_Task statement_: Lines in the listing below may contain the string "shields". Say how many do, giving only the number.

_Provided material_:
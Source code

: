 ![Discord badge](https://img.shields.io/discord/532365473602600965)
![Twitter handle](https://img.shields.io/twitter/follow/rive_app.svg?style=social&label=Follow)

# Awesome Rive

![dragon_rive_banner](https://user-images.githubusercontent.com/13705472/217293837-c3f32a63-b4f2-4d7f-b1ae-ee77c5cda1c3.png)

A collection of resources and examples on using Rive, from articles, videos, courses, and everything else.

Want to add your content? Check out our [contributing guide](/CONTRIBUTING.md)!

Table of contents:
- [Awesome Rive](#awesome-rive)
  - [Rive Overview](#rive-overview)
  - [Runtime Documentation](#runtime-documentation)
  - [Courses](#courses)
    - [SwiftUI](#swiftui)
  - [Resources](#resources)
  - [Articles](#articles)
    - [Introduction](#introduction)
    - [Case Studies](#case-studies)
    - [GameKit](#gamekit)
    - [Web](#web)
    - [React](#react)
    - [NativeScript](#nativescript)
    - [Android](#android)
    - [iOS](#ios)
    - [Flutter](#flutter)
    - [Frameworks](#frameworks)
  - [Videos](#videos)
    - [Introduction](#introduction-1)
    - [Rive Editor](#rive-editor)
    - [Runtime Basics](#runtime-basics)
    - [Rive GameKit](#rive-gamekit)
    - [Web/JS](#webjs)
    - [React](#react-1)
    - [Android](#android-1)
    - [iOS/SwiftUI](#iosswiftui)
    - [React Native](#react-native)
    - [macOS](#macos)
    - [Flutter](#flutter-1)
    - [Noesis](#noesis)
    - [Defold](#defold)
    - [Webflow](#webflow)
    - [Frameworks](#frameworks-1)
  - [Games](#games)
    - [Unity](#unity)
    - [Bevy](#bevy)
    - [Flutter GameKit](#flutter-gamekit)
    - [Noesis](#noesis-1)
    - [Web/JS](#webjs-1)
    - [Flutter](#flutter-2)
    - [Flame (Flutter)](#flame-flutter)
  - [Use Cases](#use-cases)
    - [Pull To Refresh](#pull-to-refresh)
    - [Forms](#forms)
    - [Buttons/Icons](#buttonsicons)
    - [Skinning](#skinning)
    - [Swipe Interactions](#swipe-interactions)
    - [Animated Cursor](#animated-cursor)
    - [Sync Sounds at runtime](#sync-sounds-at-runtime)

_Result of the exercise_: 2